» **ASSIGNED TASK**:
Tally how many lines of these entries hold the string "sbin". Return the number alone.
*** TASK DATA Section Begins ***
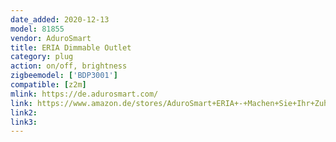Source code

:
 ```yaml
---
date_added: 2020-12-13
model: 81855
vendor: AduroSmart
title: ERIA Dimmable Outlet
category: plug
action: on/off, brightness
zigbeemodel: ['BDP3001']
compatible: [z2m]
mlink: https://de.adurosmart.com/
link: https://www.amazon.de/stores/AduroSmart+ERIA+-+Machen+Sie+Ihr+Zuhause+Intellligent/page/F1A34B41-820A-4EFF-B4F2-E4DAD52F1819
link2: 
link3: 
---
```

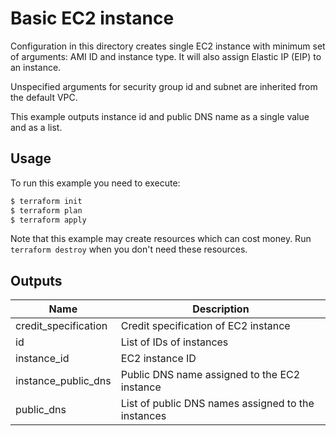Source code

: # Basic EC2 instance

Configuration in this directory creates single EC2 instance with minimum set of arguments: AMI ID and instance type. It will also assign Elastic IP (EIP) to an instance.

Unspecified arguments for security group id and subnet are inherited from the default VPC.

This example outputs instance id and public DNS name as a single value and as a list.

## Usage

To run this example you need to execute:

```bash
$ terraform init
$ terraform plan
$ terraform apply
```

Note that this example may create resources which can cost money. Run `terraform destroy` when you don't need these resources.

<!-- BEGINNING OF PRE-COMMIT-TERRAFORM DOCS HOOK -->

## Outputs

| Name | Description |
|------|-------------|
| credit_specification | Credit specification of EC2 instance |
| id | List of IDs of instances |
| instance_id | EC2 instance ID |
| instance_public_dns | Public DNS name assigned to the EC2 instance |
| public_dns | List of public DNS names assigned to the instances |

<!-- END OF PRE-COMMIT-TERRAFORM DOCS HOOK -->
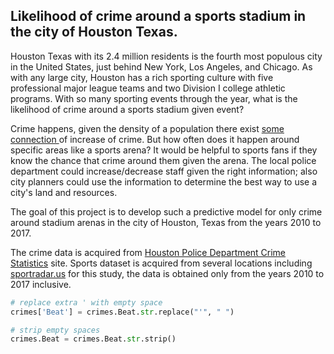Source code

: ## Likelihood of crime around a sports stadium in the city of Houston Texas.

Houston Texas with its 2.4 million residents is the fourth most populous city in the United States, just behind New York, Los Angeles, and Chicago.  As with any large city,  Houston has a rich sporting culture with five professional major league teams and two Division I college athletic programs.  With so many sporting events through the year, what is the likelihood of crime around a sports stadium given event?

Crime happens, given the density of a population there exist [some connection ](https://onlinelibrary.wiley.com/doi/pdf/10.1111/j.1745-9125.1979.tb01285.x)of increase of crime.
But how often does it happen around specific areas like a sports arena?
It would be helpful to sports fans if they know the chance that crime around them given the arena.
The local police department could increase/decrease staff given the right information; also city planners could use the information to determine the best way to use a city's land and resources.

The goal of this project is to develop such a predictive model for only crime around stadium arenas in the city of Houston, Texas from the years 2010 to 2017.

The crime data is acquired from [Houston Police Department Crime Statistics](http://www.houstontx.gov/police/cs/crime-stats-archives.htm) site.
Sports dataset is acquired from several locations including [sportradar.us](https://developer.sportradar.com/)
for this study, the data is obtained only from the years 2010 to 2017 inclusive.


```python
# replace extra ' with empty space
crimes['Beat'] = crimes.Beat.str.replace("'", " ")

# strip empty spaces
crimes.Beat = crimes.Beat.str.strip()
```
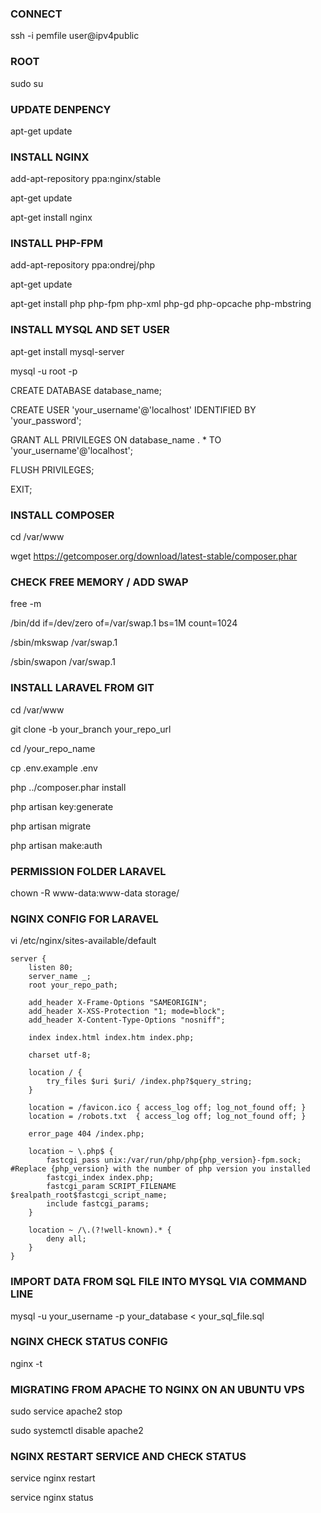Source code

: 
### CONNECT
ssh -i pemfile user@ipv4public

### ROOT
sudo su

### UPDATE DENPENCY
apt-get update

### INSTALL NGINX
add-apt-repository ppa:nginx/stable

apt-get update

apt-get install nginx

### INSTALL PHP-FPM
add-apt-repository ppa:ondrej/php

apt-get update

apt-get install php php-fpm php-xml php-gd php-opcache php-mbstring

### INSTALL MYSQL AND SET USER
apt-get install mysql-server

mysql -u root -p

CREATE DATABASE database_name;

CREATE USER 'your_username'@'localhost' IDENTIFIED BY 'your_password';

GRANT ALL PRIVILEGES ON database_name . * TO 'your_username'@'localhost';

FLUSH PRIVILEGES;

EXIT;

### INSTALL COMPOSER
cd /var/www

wget https://getcomposer.org/download/latest-stable/composer.phar

### CHECK FREE MEMORY / ADD SWAP
free -m

/bin/dd if=/dev/zero of=/var/swap.1 bs=1M count=1024

/sbin/mkswap /var/swap.1

/sbin/swapon /var/swap.1


### INSTALL LARAVEL FROM GIT
cd /var/www

git clone -b your_branch your_repo_url

cd /your_repo_name

cp .env.example .env

php ../composer.phar install

php artisan key:generate

php artisan migrate

php artisan make:auth

### PERMISSION FOLDER LARAVEL
chown -R www-data:www-data storage/

### NGINX CONFIG FOR LARAVEL
vi /etc/nginx/sites-available/default

```
server {
    listen 80;
    server_name _;
    root your_repo_path;

    add_header X-Frame-Options "SAMEORIGIN";
    add_header X-XSS-Protection "1; mode=block";
    add_header X-Content-Type-Options "nosniff";

    index index.html index.htm index.php;

    charset utf-8;

    location / {
        try_files $uri $uri/ /index.php?$query_string;
    }

    location = /favicon.ico { access_log off; log_not_found off; }
    location = /robots.txt  { access_log off; log_not_found off; }

    error_page 404 /index.php;

    location ~ \.php$ {
        fastcgi_pass unix:/var/run/php/php{php_version}-fpm.sock; #Replace {php_version} with the number of php version you installed
        fastcgi_index index.php;
        fastcgi_param SCRIPT_FILENAME $realpath_root$fastcgi_script_name;
        include fastcgi_params;
    }

    location ~ /\.(?!well-known).* {
        deny all;
    }
}
```

### IMPORT DATA FROM SQL FILE INTO MYSQL VIA COMMAND LINE
mysql -u your_username -p your_database < your_sql_file.sql


### NGINX CHECK STATUS CONFIG
nginx -t


### MIGRATING FROM APACHE TO NGINX ON AN UBUNTU VPS
sudo service apache2 stop

sudo systemctl disable apache2


### NGINX RESTART SERVICE AND CHECK STATUS
service nginx restart

service nginx status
*** TASK DATA Section Ends ***
» **SOLUTION TO THE PROBLEM**:
2